Greenfield, a Colorado-based agricultural company, plans to build a grain transfer facility, which would stretch for more than a mile from the Mississippi River through sugar cane fields. The grain terminal has been contested by community and advocacy groups that say the project would make life untenable in parts of Wallace, a small, nearly all-Black community. They also argue that the project would damage important historical sites, including the nearby Whitney Plantation Museum, which serves as a memorial to generations of people forced to work the fields against their will, and the Evergreen Plantation, an unusually intact plantation that’s been designated a national landmark.
Greenfield has said that its project will not harm any historic properties. As evidence, it cited a survey it commissioned. But that report, produced by a consulting firm called Gulf South Research Corporation to allow Greenfield to comply with the National Historic Preservation Act, was altered dramatically before it was submitted to the Louisiana Division of Historic Preservation.
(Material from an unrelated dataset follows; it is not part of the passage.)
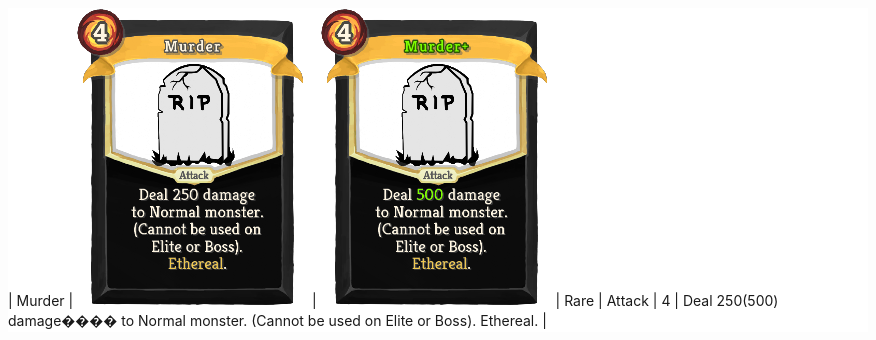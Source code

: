 | Murder | ![](small-card-images/Murder.png) | ![](small-card-images/MurderPlus.png) | Rare | Attack | 4 | Deal 250(500) damage���� to Normal monster. (Cannot be used on Elite or Boss). Ethereal. |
The letter sent last week to the Army Corps was written by Jaime Loichinger, an assistant director at the Advisory Council on Historic Preservation, who said in an interview that ProPublica’s story had raised questions about the “validity of the report” and spurred the agency’s intervention.
The Army Corps, Loichinger said, must “take steps to supplement or replace” the report that was altered “to make sure that they [the Corps] have a full and complete understanding of the historic properties.”
The original draft of the report had concluded that the development would harm historic properties including the Whitney Plantation Museum. The report’s authors had written that the entire area around Whitney and the Wallace community should be characterized as a historic district.
According to internal Gulf South company emails that ProPublica obtained and to one of the drafters of the original report, an architectural historian-turned-whistleblower named Erin Edwards, the firm was told by its client to change the report or risk losing the Greenfield contract and other future contracts.
In its letter to the Army Corps, the Advisory Council on Historic Preservation echoed the findings of the original report.
“We understand that most of the residents of the community of Wallace are the descendants of the African Americans who labored as slaves on the Whitney and Evergreen Plantations prior to emancipation and continued as farm laborers and tenant farmers after emancipation,” the letter says. “As such, there appears to be potential for an historic district associated with this descendant community and an encompassing cultural landscape.”
Gulf South previously denied that it had changed the findings because of pressure and said it stood by the content of the final report. Greenfield said it would respect any historic sites discovered in the course of construction. “Protecting historic and cultural resources is a priority in our discussions with the Corps of Engineers,” the company said in response to questions about the recent Advisory Council on Historic Preservation letter. “We take our responsibilities as stewards of this land very seriously.”
The project has drawn recent condemnation from other prominent voices in the weeks since the ProPublica investigation. Marc Morial, the former mayor of New Orleans and current president of the National Urban League, whose own ancestors were enslaved on the Whitney Plantation, sent a letter to Greenfield’s executives on June 3 to express his “unequivocal and vigorous opposition to your ill-advised plans to develop a massive grain elevator complex” and noting his concern about the “silencing of an unfavorable independent assessment.”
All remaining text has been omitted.